Zora Neale Hurston left us a rich legacy of black cultural history through her recordings as an anthropologist of the African American folk narrative, striving to, as she puts it “set down essential truth.” Here in this vital addition to her already known work are interviews documenting Cudjo Lewis’s own story, the last known living African American to arrive on a black slave ship. Because she preserves his original vernacular in writing, it provides us with the rare opportunity to take in Cudjo’s experiences as firsthand observers, giving an account of history so important to America and Africa’s past. Recommended By Aubrey W., Powells.com

Synopses & Reviews

Publisher Comments

A major literary event: a never-before-published work from the author of the American classic, Their Eyes Were Watching God which brilliantly illuminates the horror and injustices of slavery as it tells the true story of the last known survivor of the Atlantic slave trade — illegally smuggled from Africa on the last "Black Cargo" ship to arrive in the United States.

In 1927, Zora Neale Hurston went to Plateau, Alabama, to interview ninety-five-year-old Cudjo Lewis. Of the millions of men, women, and children transported from Africa to America as slaves, Cudjo was then the only person alive to tell the story of this integral part of the nation's history. Hurston was there to record Cudjo's firsthand account of the raid that led to his capture and bondage fifty years after the Atlantic slave trade was outlawed in the United States.

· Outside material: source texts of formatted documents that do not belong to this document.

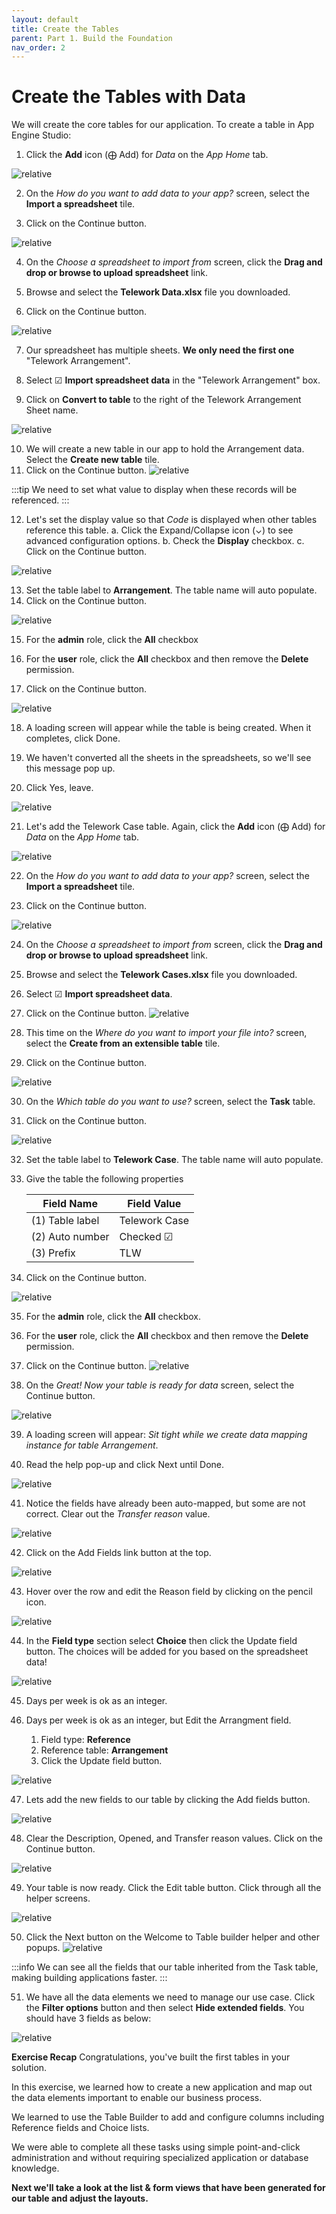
 ```yaml
---
layout: default
title: Create the Tables
parent: Part 1. Build the Foundation
nav_order: 2
---
```


# Create the Tables with Data

We will create the core tables for our application. To create a table in App Engine Studio:

1. Click the  **Add**  icon (⨁ Add) for _Data_ on the _App Home_ tab.

 ![relative](images/data_add_icon.png)

2. On the _How do you want to add data to your app?_ screen, select the **Import a spreadsheet** tile.
   
3. Click on the <span className="aes_button">Continue</span> button.

 ![relative](images/AddData_ImportASpreadsheet.png)

4. On the _Choose a spreadsheet to import from_ screen, click the  **Drag and drop or browse to upload spreadsheet** link.

5. Browse and select the  **Telework Data.xlsx**  file you downloaded.

6. Click on the <span className="aes_button">Continue</span> button.
   
 ![relative](images/AddData_ChooseASpreadsheet.png)

7. Our spreadsheet has multiple sheets. **We only need the first one** "Telework Arrangement".

8. Select ☑ **Import spreadsheet data** in the "Telework Arrangement" box.

9.  Click on **Convert to table** to the right of the Telework Arrangement Sheet name.

 ![relative](images/data_Convert_to_table.png)

10. We will create a new table in our app to hold the Arrangement data. Select the **Create new table** tile. 
11. Click on the <span className="aes_button">Continue</span> button.
 ![relative](images/AddData-CreateNewTable.png)

:::tip
We need to set what value to display when these records will be referenced.
:::

12. Let's set the display value so that _Code_ is displayed when other tables reference this table.
    a. Click the Expand/Collapse icon (⌄) to see advanced configuration options.
    b. Check the **Display** checkbox.
    c. Click on the <span className="aes_button">Continue</span> button.

 ![relative](images/data_Check_Display.png)

13. Set the table label to **Arrangement**. The table name will auto populate.
14. Click on the <span className="aes_button">Continue</span> button.

 ![relative](images/data_Set_the_table_label.png)

15. For the **admin** role, click the **All** checkbox

16. For the **user** role, click the **All** checkbox and then remove the **Delete** permission.

17. Click on the <span className="aes_button">Continue</span> button.
     
  ![relative](images/data_add_table_permissions.png)

18. A loading screen will appear while the table is being created. When it completes, click <span className="aes_button">Done</span>.

19. We haven't converted all the sheets in the spreadsheets, so we'll see this message pop up.

20. Click <span className="aes_button">Yes, leave</span>.
    
 ![relative](images/data_leave_without_converting_other_sheets.png)

21. Let's add the Telework Case table. Again, click the  **Add**  icon (⨁ Add) for _Data_ on the _App Home_ tab.

 ![relative](images/AddData-CreateCaseTable.png)

22. On the _How do you want to add data to your app?_ screen, select the **Import a spreadsheet** tile.

23. Click on the <span className="aes_button">Continue</span> button.
    
 ![relative](images/AddData_ImportASpreadsheet.png)

24. On the _Choose a spreadsheet to import from_ screen, click the  **Drag and drop or browse to upload spreadsheet** link.

25. Browse and select the  **Telework Cases.xlsx**  file you downloaded.

26. Select ☑ **Import spreadsheet data**.

27. Click on the <span className="aes_button">Continue</span> button.
 ![relative](images/AddData-ChooseSpreadsheetCase.png)

28. This time on the _Where do you want to import your file into?_ screen, select the **Create from an extensible table** tile.

29. Click on the <span className="aes_button">Continue</span> button.
    
 ![relative](images/AddData-CreateFromExt.png)

30. On the _Which table do you want to use?_ screen, select the **Task** table.

31. Click on the <span className="aes_button">Continue</span> button.

 ![relative](images/AddData-WhichTable.png)

32. Set the table label to **Telework Case**. The table name will auto populate.

33. Give the table the following properties

    Field Name      | Field Value
    ----------------| --------------
    (1) Table label | Telework Case
    (2) Auto number | Checked ☑
    (3) Prefix      | TLW
    
34. Click on the <span className="aes_button">Continue</span> button.
    
 ![relative](images/data_new_table_properties.png)

35. For the **admin** role, click the **All** checkbox.

36. For the **user** role, click the **All** checkbox and then remove the **Delete** permission.

37. Click on the <span className="aes_button">Continue</span> button.
  ![relative](images/data_add_table_permissions.png)

38. On the _Great! Now your table is ready for data_ screen, select the <span className="aes_button">Continue</span> button.

 ![relative](images/AddData-TableReadyForData.png)

39. A loading screen will appear: _Sit tight while we create data mapping instance for table Arrangement_.

40. Read the help pop-up and click <span className="aes_button">Next</span> until <span className="aes_button">Done</span>.

 ![relative](images/AddData_MapTeleworkCase.png)

41. Notice the fields have already been auto-mapped, but some are not correct. Clear out the _Transfer reason_ value.

 ![relative](images/AddData_ClearTransferReason.png)

42. Click on the Add Fields link button at the top.

 ![relative](images/AddData_AddFields.png)

43. Hover over the row and edit the Reason field by clicking on the pencil icon.

 ![relative](images/AddData_EditReason.png)
    
44. In the **Field type** section select **Choice** then click the <span className="aes_button">Update field</span> button. The choices will be added for you based on the spreadsheet data!
  
 ![relative](images/AddData_UpdateReason.png)

45. Days per week is ok as an integer.

46. Days per week is ok as an integer, but Edit the Arrangment field.
    1. Field type: **Reference**
    2. Reference table: **Arrangement**
    3. Click the <span className="aes_button">Update field</span> button.
  
 ![relative](images/AddData-EditArrangement.png)

47.   Lets add the new fields to our table by clicking the <span className="aes_button">Add fields</span> button. 

 ![relative](images/AddData-AddFieldsDone.png)

48. Clear the Description, Opened, and Transfer reason values. Click on the <span className="aes_button">Continue</span> button.

 ![relative](images/AddData_RemoveOpened.png)

49. Your table is now ready. Click the <span className="aes_button">Edit table</span> button. Click through all the helper screens.

 ![relative](images/AddData-TableisReady.png)

50. Click the <span className="aes_button">Next</span> button on the Welcome to Table builder helper and other popups.
 ![relative](images/AddData_Welcome.png)  

:::info
We can see all the fields that our table inherited from the Task table, making building applications faster.
:::

51. We have all the data elements we need to manage our use case. Click the **Filter options** button and then select **Hide extended fields**. You should have 3 fields as below:

 ![relative](images/create_fields_completed.png)

**Exercise Recap**
Congratulations, you've built the first tables in your solution.

In this exercise, we learned how to create a new application and map out the data elements important to enable our business process.

We learned to use the Table Builder to add and configure columns including Reference fields and Choice lists.

We were able to complete all these tasks using simple point-and-click administration and without requiring specialized application or database knowledge.

**Next we'll take a look at the list & form views that have been generated for our table and adjust the layouts.**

In 1931, Hurston returned to Plateau, the African-centric community three miles from Mobile founded by Cudjo and other former slaves from his ship. Spending more than three months there, she talked in depth with Cudjo about the details of his life. During those weeks, the young writer and the elderly formerly enslaved man ate peaches and watermelon that grew in the backyard and talked about Cudjo's past — memories from his childhood in Africa, the horrors of being captured and held in a barracoon for selection by American slavers, the harrowing experience of the Middle Passage packed with more than 100 other souls aboard the Clotilde, and the years he spent in slavery until the end of the Civil War.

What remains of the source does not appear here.